Cameron Dale camrdale at gmail.com
Tue Feb 26 21:41:47 EST 2008


On 2/26/08, Jean-Paul Calderone <exarkun at divmod.com> wrote:
> On Tue, 26 Feb 2008 12:12:22 -0800, Cameron Dale <camrdale at gmail.com> wrote:
>  >The trouble I'm having is that the ThrottlingFactory doesn't throttle
>  >the server at all. I've traced the output, and it seems to be due to
>  >the twisted.internet.tcp.Server also calling the pauseProducing() and
>  >resumeProducing() methods of the producer.
>  >
>  >The way the ThrottlingFactory works, is that it schedules periodic
>  >checks of the number of bytes written using reactor.callLater. If too
>  >many bytes have been written, then the producer is paused.

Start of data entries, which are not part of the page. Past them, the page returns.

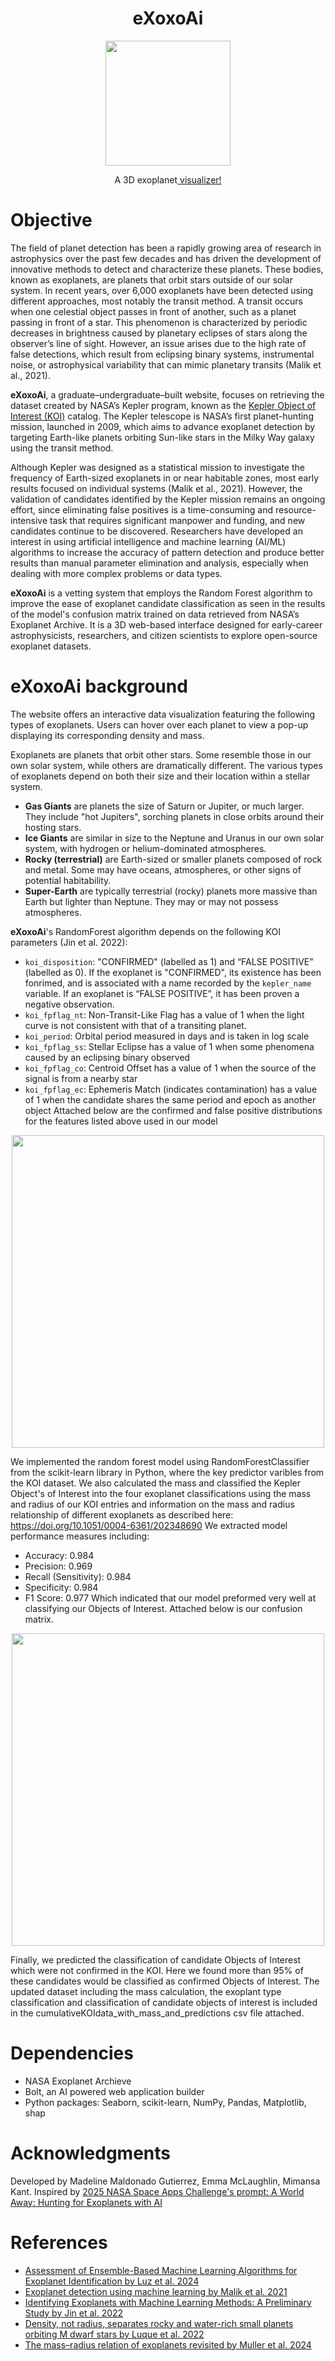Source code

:<h1 align="center"> eXoxoAi </h1>
<p align="center">
  <img src="exoxoai.png" width="200">
</p>
<p align="center">A 3D exoplanet<a href="https://exoplanet-s180.bolt.host/"> visualizer!</a></p>

# Objective
The field of planet detection has been a rapidly growing area of research in astrophysics over the past few decades and has driven the development of innovative methods to detect and characterize these planets. These bodies, known as exoplanets, are planets that orbit stars outside of our solar system. In recent years, over 6,000 exoplanets have been detected using different approaches, most notably the transit method. A transit occurs when one celestial object passes in front of another, such as a planet passing in front of a star. This phenomenon is characterized by periodic decreases in brightness caused by planetary eclipses of stars along the observer’s line of sight. However, an issue arises due to the high rate of false detections, which result from eclipsing binary systems, instrumental noise, or astrophysical variability that can mimic planetary transits (Malik et al., 2021).

**eXoxoAi**, a graduate–undergraduate–built website, focuses on retrieving the dataset created by NASA’s Kepler program, known as the <a href="https://exoplanetarchive.ipac.caltech.edu/cgi-bin/TblView/nph-tblView?app=ExoTbls&config=cumulative">Kepler Object of Interest (KOI)</a> catalog. The Kepler telescope is NASA’s first planet-hunting mission, launched in 2009, which aims to advance exoplanet detection by targeting Earth-like planets orbiting Sun-like stars in the Milky Way galaxy using the transit method.

Although Kepler was designed as a statistical mission to investigate the frequency of Earth-sized exoplanets in or near habitable zones, most early results focused on individual systems (Malik et al., 2021). However, the validation of candidates identified by the Kepler mission remains an ongoing effort, since eliminating false positives is a time-consuming and resource-intensive task that requires significant manpower and funding, and new candidates continue to be discovered. Researchers have developed an interest in using artificial intelligence and machine learning (AI/ML) algorithms to increase the accuracy of pattern detection and produce better results than manual parameter elimination and analysis, especially when dealing with more complex problems or data types.

**eXoxoAi** is a vetting system that employs the Random Forest algorithm to improve the ease of exoplanet candidate classification as seen in the results of the model's confusion matrix trained on data retrieved from NASA’s Exoplanet Archive. It is a 3D web-based interface designed for early-career astrophysicists, researchers, and citizen scientists to explore open-source exoplanet datasets.

# eXoxoAi background
The website offers an interactive data visualization featuring the following types of exoplanets. Users can hover over each planet to view a pop-up displaying its corresponding density and mass.

Exoplanets are planets that orbit other stars. Some resemble those in our own solar system, while others are dramatically different. The various types of exoplanets depend on both their size and their location within a stellar system.
* **Gas Giants** are planets the size of Saturn or Jupiter, or much larger. They include "hot Jupiters", sorching planets in close orbits around their hosting stars.
* **Ice Giants** are similar in size to the Neptune and Uranus in our own solar system, with hydrogen or helium-dominated atmospheres.
* **Rocky (terrestrial)** are Earth-sized or smaller planets composed of rock and metal. Some may have oceans, atmospheres, or other signs of potential habitability.
* **Super-Earth** are typically terrestrial (rocky) planets more massive than Earth but lighter than Neptune. They may or may not possess atmospheres.

**eXoxoAi**'s RandomForest algorithm depends on the following KOI parameters (Jin et al. 2022):
* ```koi_disposition```: "CONFIRMED" (labelled as 1) and “FALSE POSITIVE” (labelled as 0). If the exoplanet is "CONFIRMED", its existence has been fonrimed, and is associated with a name recorded by the ```kepler_name``` variable. If an exoplanet is “FALSE POSITIVE”, it has been proven a negative observation.
* ```koi_fpflag_nt```: Non-Transit-Like Flag has a value of 1 when the light curve is not consistent with that of a transiting planet.
* ```koi_period```: Orbital period measured in days and is taken in log scale
* ```koi_fpflag_ss```: Stellar Eclipse has a value of 1 when some phenomena caused by an eclipsing binary observed 
* ```koi_fpflag_co```: Centroid Offset has a value of 1 when the source of the signal is from a nearby star
* ```koi_fpflag_ec```: Ephemeris Match (indicates contamination) has a value of 1 when the candidate shares the same period and epoch as another object
Attached below are the confirmed and false positive distributions for the features listed above used in our model
<p align="center">
  <img src="plot_features_histogram.png" width="500">
</p>

We implemented the random forest model using RandomForestClassifier from the scikit-learn library in Python, where the key predictor varibles from the KOI dataset. 
We also calculated the mass and classified the Kepler Object's of Interest into the four exoplanet classifications using the mass and radius of our KOI entries and information on the mass and radius relationship of different exoplanets as described here: https://doi.org/10.1051/0004-6361/202348690
We extracted model performance measures including:
- Accuracy: 0.984
- Precision: 0.969
- Recall (Sensitivity): 0.984
- Specificity: 0.984
- F1 Score: 0.977
Which indicated that our model preformed very well at classifying our Objects of Interest. Attached below is our confusion matrix.
<p align="center">
  <img src="confusion_matrix.png" width="500">
</p>
Finally, we predicted the classification of candidate Objects of Interest which were not confirmed in the KOI. Here we found more than 95% of these candidates would be classified as confirmed Objects of Interest. The updated dataset including the mass calculation, the exoplant type classification and classification of candidate objects of interest is included in the cumulativeKOIdata_with_mass_and_predictions csv file attached.

# Dependencies
* NASA Exoplanet Archieve
* Bolt, an AI powered web application builder
* Python packages: Seaborn, scikit-learn, NumPy, Pandas, Matplotlib, shap

# Acknowledgments
Developed by Madeline Maldonado Gutierrez, Emma McLaughlin, Mimansa Kant.
Inspired by <a href="https://www.spaceappschallenge.org/2025/challenges/a-world-away-hunting-for-exoplanets-with-ai/?tab=details">2025 NASA Space Apps Challenge's prompt: A World Away: Hunting for Exoplanets with AI </a>

# References
* <a href="https://doi.org/10.3390/electronics13193950">Assessment of Ensemble-Based Machine Learning Algorithms for Exoplanet Identification by Luz et al. 2024</a>
* <a href="https://doi.org/10.1093/mnras/stab3692">Exoplanet detection using machine learning by Malik et al. 2021</a>
* <a href="https://doi.org/10.5121/ijci.2022.110203">Identifying Exoplanets with Machine Learning Methods: A Preliminary Study by Jin et al. 2022</a>
* <a href="https://www.science.org/doi/10.1126/science.abl7164">Density, not radius, separates rocky and water-rich small planets orbiting M dwarf stars by Luque et al. 2022</a>
* <a href="https://doi.org/10.1051/0004-6361/202348690">The mass–radius relation of exoplanets revisited by Muller et al. 2024</a>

However,
>  >these periodic checks always occur when the producer is already paused
>  >by the twisted.internet.tcp.Server, and so have no effect. Later the
>  >producer is resumed by the twisted.internet.tcp.Server, and so the
>  >throttling is non-existent.
>
> Yes.  It would be good if ThrottlingFactory were fixed.  Would you like
>  to fix it? :)

I will have to do something as throttling is needed, but I'm just not
sure how to go about it. Do you have an idea of how it could be fixed?

The ThrottlingFactory methodology would seem to be broken and unusable
due to this behaviour. The only workaround I can think of is to modify
the push producer to keep a tally of the number of pauses received,
and only resume when it gets back to 0. That obviously requires
modifying the underlying producer, and is far from ideal as I believe
the pauseProducing() call is expected to be idempotent.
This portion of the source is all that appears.